*GIVEN ENTRIES*:
________________________________________
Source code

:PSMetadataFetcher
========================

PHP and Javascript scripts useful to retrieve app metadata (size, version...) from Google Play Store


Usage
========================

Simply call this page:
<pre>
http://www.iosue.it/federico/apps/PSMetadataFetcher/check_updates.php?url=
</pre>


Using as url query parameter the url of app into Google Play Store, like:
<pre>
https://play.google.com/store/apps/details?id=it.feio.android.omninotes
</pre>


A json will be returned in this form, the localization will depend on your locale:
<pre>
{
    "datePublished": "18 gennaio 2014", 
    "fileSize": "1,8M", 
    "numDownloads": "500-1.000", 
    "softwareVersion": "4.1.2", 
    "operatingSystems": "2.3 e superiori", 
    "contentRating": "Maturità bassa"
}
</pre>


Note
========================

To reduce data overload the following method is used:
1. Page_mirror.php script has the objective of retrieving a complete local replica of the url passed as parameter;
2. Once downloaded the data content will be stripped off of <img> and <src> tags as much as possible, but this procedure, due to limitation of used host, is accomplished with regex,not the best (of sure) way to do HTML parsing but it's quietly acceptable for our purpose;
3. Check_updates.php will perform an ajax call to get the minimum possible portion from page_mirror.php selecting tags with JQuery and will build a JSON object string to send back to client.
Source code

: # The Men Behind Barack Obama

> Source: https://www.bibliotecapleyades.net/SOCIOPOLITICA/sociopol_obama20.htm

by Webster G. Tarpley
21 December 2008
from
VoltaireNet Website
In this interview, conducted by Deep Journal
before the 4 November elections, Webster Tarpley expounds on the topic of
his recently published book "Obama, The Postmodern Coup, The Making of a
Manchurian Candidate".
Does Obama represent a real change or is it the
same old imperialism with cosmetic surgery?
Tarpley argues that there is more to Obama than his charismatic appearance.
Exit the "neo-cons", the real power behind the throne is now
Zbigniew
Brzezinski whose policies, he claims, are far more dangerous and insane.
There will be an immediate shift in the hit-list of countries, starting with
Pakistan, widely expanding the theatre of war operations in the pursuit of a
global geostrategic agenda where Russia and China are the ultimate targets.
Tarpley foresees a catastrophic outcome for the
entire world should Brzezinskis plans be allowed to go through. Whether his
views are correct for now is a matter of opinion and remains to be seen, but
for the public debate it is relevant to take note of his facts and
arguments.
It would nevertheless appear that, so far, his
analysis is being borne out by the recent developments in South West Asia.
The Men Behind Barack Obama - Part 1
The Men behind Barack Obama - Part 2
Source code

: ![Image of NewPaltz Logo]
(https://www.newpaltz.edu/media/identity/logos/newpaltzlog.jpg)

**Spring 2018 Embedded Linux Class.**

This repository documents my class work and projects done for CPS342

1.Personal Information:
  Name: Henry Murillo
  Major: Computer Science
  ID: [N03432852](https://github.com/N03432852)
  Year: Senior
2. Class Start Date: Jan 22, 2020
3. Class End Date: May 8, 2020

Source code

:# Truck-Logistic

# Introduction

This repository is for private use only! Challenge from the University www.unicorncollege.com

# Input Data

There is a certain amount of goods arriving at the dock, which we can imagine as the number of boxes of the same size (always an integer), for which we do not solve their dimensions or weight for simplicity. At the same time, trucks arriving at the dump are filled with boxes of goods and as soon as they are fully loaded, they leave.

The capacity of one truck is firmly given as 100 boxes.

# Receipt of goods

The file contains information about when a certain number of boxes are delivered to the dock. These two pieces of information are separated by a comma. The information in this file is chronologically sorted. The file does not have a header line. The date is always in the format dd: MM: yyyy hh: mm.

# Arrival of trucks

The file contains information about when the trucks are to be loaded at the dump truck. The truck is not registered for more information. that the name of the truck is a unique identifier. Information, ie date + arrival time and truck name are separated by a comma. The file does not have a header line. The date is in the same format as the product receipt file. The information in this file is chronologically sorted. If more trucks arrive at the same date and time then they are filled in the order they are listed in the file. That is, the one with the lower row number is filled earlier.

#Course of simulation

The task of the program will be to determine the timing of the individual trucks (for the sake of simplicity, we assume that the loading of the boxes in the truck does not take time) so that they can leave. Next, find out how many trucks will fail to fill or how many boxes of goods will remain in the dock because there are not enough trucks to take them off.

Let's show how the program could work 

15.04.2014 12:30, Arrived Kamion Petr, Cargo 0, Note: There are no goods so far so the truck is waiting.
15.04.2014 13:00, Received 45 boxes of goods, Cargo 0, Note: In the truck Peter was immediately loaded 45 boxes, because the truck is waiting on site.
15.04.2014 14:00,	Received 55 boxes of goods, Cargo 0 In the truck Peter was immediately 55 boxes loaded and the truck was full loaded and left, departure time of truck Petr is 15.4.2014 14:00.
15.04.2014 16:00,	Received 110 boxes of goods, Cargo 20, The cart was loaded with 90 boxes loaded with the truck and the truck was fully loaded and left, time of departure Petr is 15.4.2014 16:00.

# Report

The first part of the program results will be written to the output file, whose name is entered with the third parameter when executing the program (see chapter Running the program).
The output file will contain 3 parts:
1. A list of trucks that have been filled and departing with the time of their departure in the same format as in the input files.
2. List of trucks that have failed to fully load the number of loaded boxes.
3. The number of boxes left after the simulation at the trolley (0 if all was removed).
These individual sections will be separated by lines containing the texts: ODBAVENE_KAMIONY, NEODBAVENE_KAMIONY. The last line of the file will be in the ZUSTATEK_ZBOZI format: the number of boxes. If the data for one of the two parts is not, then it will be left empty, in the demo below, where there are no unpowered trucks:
________________________________________
Copy the whole listing above once more, character for character.

Source code

:PSMetadataFetcher
========================

PHP and Javascript scripts useful to retrieve app metadata (size, version...) from Google Play Store


Usage
========================

Simply call this page:
<pre>
http://www.iosue.it/federico/apps/PSMetadataFetcher/check_updates.php?url=
</pre>


Using as url query parameter the url of app into Google Play Store, like:
<pre>
https://play.google.com/store/apps/details?id=it.feio.android.omninotes
</pre>


A json will be returned in this form, the localization will depend on your locale:
<pre>
{
    "datePublished": "18 gennaio 2014", 
    "fileSize": "1,8M", 
    "numDownloads": "500-1.000", 
    "softwareVersion": "4.1.2", 
    "operatingSystems": "2.3 e superiori", 
    "contentRating": "Maturità bassa"
}
</pre>


Note
========================

To reduce data overload the following method is used:
1. Page_mirror.php script has the objective of retrieving a complete local replica of the url passed as parameter;
2. Once downloaded the data content will be stripped off of <img> and <src> tags as much as possible, but this procedure, due to limitation of used host, is accomplished with regex,not the best (of sure) way to do HTML parsing but it's quietly acceptable for our purpose;
3. Check_updates.php will perform an ajax call to get the minimum possible portion from page_mirror.php selecting tags with JQuery and will build a JSON object string to send back to client.
Source code

: # The Men Behind Barack Obama

> Source: https://www.bibliotecapleyades.net/SOCIOPOLITICA/sociopol_obama20.htm

by Webster G. Tarpley
21 December 2008
from
VoltaireNet Website
In this interview, conducted by Deep Journal
before the 4 November elections, Webster Tarpley expounds on the topic of
his recently published book "Obama, The Postmodern Coup, The Making of a
Manchurian Candidate".
Does Obama represent a real change or is it the
same old imperialism with cosmetic surgery?
Tarpley argues that there is more to Obama than his charismatic appearance.
Exit the "neo-cons", the real power behind the throne is now
Zbigniew
Brzezinski whose policies, he claims, are far more dangerous and insane.
There will be an immediate shift in the hit-list of countries, starting with
Pakistan, widely expanding the theatre of war operations in the pursuit of a
global geostrategic agenda where Russia and China are the ultimate targets.
Tarpley foresees a catastrophic outcome for the
entire world should Brzezinskis plans be allowed to go through. Whether his
views are correct for now is a matter of opinion and remains to be seen, but
for the public debate it is relevant to take note of his facts and
arguments.
It would nevertheless appear that, so far, his
analysis is being borne out by the recent developments in South West Asia.
The Men Behind Barack Obama - Part 1
The Men behind Barack Obama - Part 2
Source code

: ![Image of NewPaltz Logo]
(https://www.newpaltz.edu/media/identity/logos/newpaltzlog.jpg)

**Spring 2018 Embedded Linux Class.**

This repository documents my class work and projects done for CPS342

1.Personal Information:
  Name: Henry Murillo
  Major: Computer Science
  ID: [N03432852](https://github.com/N03432852)
  Year: Senior
2. Class Start Date: Jan 22, 2020
3. Class End Date: May 8, 2020

Source code

:# Truck-Logistic

# Introduction

This repository is for private use only! Challenge from the University www.unicorncollege.com

# Input Data

There is a certain amount of goods arriving at the dock, which we can imagine as the number of boxes of the same size (always an integer), for which we do not solve their dimensions or weight for simplicity. At the same time, trucks arriving at the dump are filled with boxes of goods and as soon as they are fully loaded, they leave.

The capacity of one truck is firmly given as 100 boxes.

# Receipt of goods

The file contains information about when a certain number of boxes are delivered to the dock. These two pieces of information are separated by a comma. The information in this file is chronologically sorted. The file does not have a header line. The date is always in the format dd: MM: yyyy hh: mm.

# Arrival of trucks

The file contains information about when the trucks are to be loaded at the dump truck. The truck is not registered for more information. that the name of the truck is a unique identifier. Information, ie date + arrival time and truck name are separated by a comma. The file does not have a header line. The date is in the same format as the product receipt file. The information in this file is chronologically sorted. If more trucks arrive at the same date and time then they are filled in the order they are listed in the file. That is, the one with the lower row number is filled earlier.

#Course of simulation

The task of the program will be to determine the timing of the individual trucks (for the sake of simplicity, we assume that the loading of the boxes in the truck does not take time) so that they can leave. Next, find out how many trucks will fail to fill or how many boxes of goods will remain in the dock because there are not enough trucks to take them off.

Let's show how the program could work 

15.04.2014 12:30, Arrived Kamion Petr, Cargo 0, Note: There are no goods so far so the truck is waiting.
15.04.2014 13:00, Received 45 boxes of goods, Cargo 0, Note: In the truck Peter was immediately loaded 45 boxes, because the truck is waiting on site.
15.04.2014 14:00,	Received 55 boxes of goods, Cargo 0 In the truck Peter was immediately 55 boxes loaded and the truck was full loaded and left, departure time of truck Petr is 15.4.2014 14:00.
15.04.2014 16:00,	Received 110 boxes of goods, Cargo 20, The cart was loaded with 90 boxes loaded with the truck and the truck was fully loaded and left, time of departure Petr is 15.4.2014 16:00.

# Report

The first part of the program results will be written to the output file, whose name is entered with the third parameter when executing the program (see chapter Running the program).
The output file will contain 3 parts:
1. A list of trucks that have been filled and departing with the time of their departure in the same format as in the input files.
2. List of trucks that have failed to fully load the number of loaded boxes.
3. The number of boxes left after the simulation at the trolley (0 if all was removed).
These individual sections will be separated by lines containing the texts: ODBAVENE_KAMIONY, NEODBAVENE_KAMIONY. The last line of the file will be in the ZUSTATEK_ZBOZI format: the number of boxes. If the data for one of the two parts is not, then it will be left empty, in the demo below, where there are no unpowered trucks:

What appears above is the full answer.